Were it not for those actions by residents and the state, Kogan argued, Boyce would have kept the lake levels low. State lawyers have disputed that claim.

David Kepler, president of the Four Lakes Task Force, could not be reached for comment Monday.

In a statement Monday, a spokesperson for the Michigan Department of Environment, Great Lakes and Energy said the agency “is reviewing the findings and is eager to use lessons from it to continue to strengthen Michigan’s dam safety program.”

Spokesperson Hugh McDiarmid declined to comment on specifics from the report.

The Sanford Dam failure was predictable.

As for what caused the downstream Sanford Dam to fail? That’s simple, according to the report: Water gushed downstream from the collapsed Edenville dam, filling Sanford Lake faster than the Sanford Dam’s spillways could drain it downstream. The reservoir overflowed, and water eroded the dam’s embankment as it spilled over.

This second catastrophe, investigators said, “was not unexpected.”

“Regulators and engineers understood that should a breach occur at Edenville, Sanford would almost certainly be overtopped and fail,” they wrote.

While the report sheds new light on the physical causes of last year’s dam breaks, it doesn’t assign blame.

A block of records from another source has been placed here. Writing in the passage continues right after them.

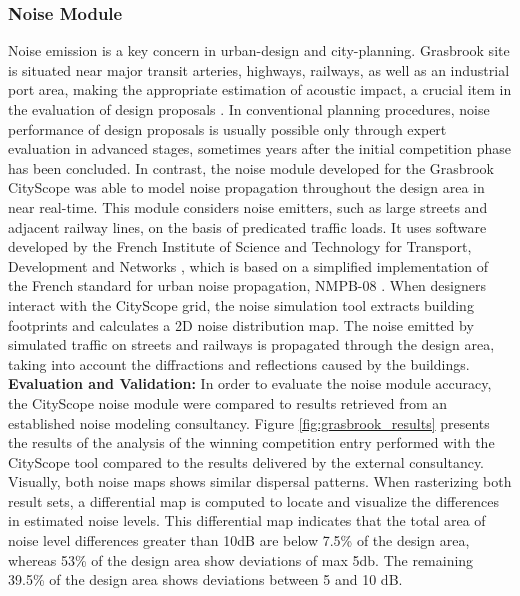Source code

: {{        \subsubsection{Noise Module}
        {
            Noise emission is a key concern in urban-design and city-planning. Grasbrook site is situated near major transit arteries, highways, railways, as well as an industrial port area, making the appropriate estimation of acoustic impact, a crucial item in the evaluation of design proposals \cite{e19}. In conventional planning procedures, noise performance of design proposals is usually possible only through expert evaluation in advanced stages, sometimes years after the initial competition phase has been concluded. In contrast, the noise module developed for the Grasbrook CityScope was able to model noise propagation throughout the design area in near real-time.
            \newline
            This module considers noise emitters, such as large streets and adjacent railway lines, on the basis of predicated traffic loads. It uses software developed by the French Institute of Science and Technology for Transport, Development and Networks \cite{bgppf19}, which is based on a simplified implementation of the French standard for urban noise propagation, NMPB-08 \cite{n11}. When designers interact with the CityScope grid, the noise simulation tool extracts building footprints and calculates a 2D noise distribution map. The noise emitted by simulated traffic on streets and railways is propagated through the design area, taking into account the diffractions and reflections caused by the buildings.
            \newline
            \textbf{Evaluation and Validation:} In order to evaluate the noise module accuracy, the CityScope noise module were compared to results retrieved from an established noise modeling consultancy. Figure \eqref{fig:grasbrook_results} presents the results of the analysis of the winning competition entry performed with the CityScope tool compared to the results delivered by the external consultancy. Visually, both noise maps shows similar dispersal patterns. When rasterizing both result sets, a differential map is computed to locate and visualize the differences in estimated noise levels. This differential map indicates that the total area of noise level differences greater than 10dB are below 7.5\% of the design area, whereas 53\% of the design area show deviations of max 5db. The remaining 39.5\% of the design area shows deviations between 5 and 10 dB.
}}}

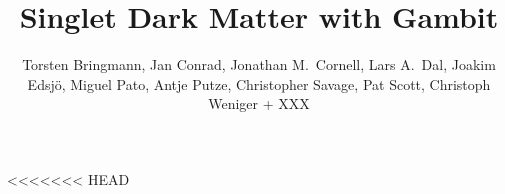 <<<<<<< HEAD
%
%
%
%
%
%
\RequirePackage{fix-cm}
%
\documentclass[twocolumn,epjc3]{svjour3}  
%
\smartqed  %
%
\RequirePackage{graphicx}
%
%
\RequirePackage{latexsym}
%
%
%


\title{Singlet Dark Matter with Gambit}



\author{Torsten Bringmann, Jan Conrad, Jonathan M.~Cornell, Lars A.~Dal, Joakim Edsj\"o, Miguel Pato, Antje Putze, Christopher Savage, Pat Scott, Christoph Weniger + XXX
}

A second report expected in several months will detail those so-called “human causes” of the disaster.

Lawsuits from victims of the dam failures target Boyce as well as state and federal regulators. But if they prevail in court, plaintiffs are unlikely to recover much money from Boyce because the company has filed for bankruptcy.

France said Monday that investigators won’t identify one clear culprit in its follow-up report. Instead, he said, blame likely rests with “a combination of parties involved.”

To Cathy Allen, whose home on Sanford Lake was severely damaged in the flood, the culprits are already clear: “Everyone that had any kind of oversight on these dams,” from Boyce to state and federal regulators.

“This is just verifying that they’ve known there have been problems with the dam all along,” said Allen, who together with her husband, Dan, is suing federal regulators over the dam failure. “...They just passed the buck to someone else and didn't do their jobs.”

While the Allens await their day in court, they are settling into their newly-rebuilt home on Sanford Lake. They’re happy to be back home, Dan Allen said, but are now “living week to week, month to month” as they use their retirement benefits to pay two mortgages: One for their destroyed home, and another for extensive flood repairs.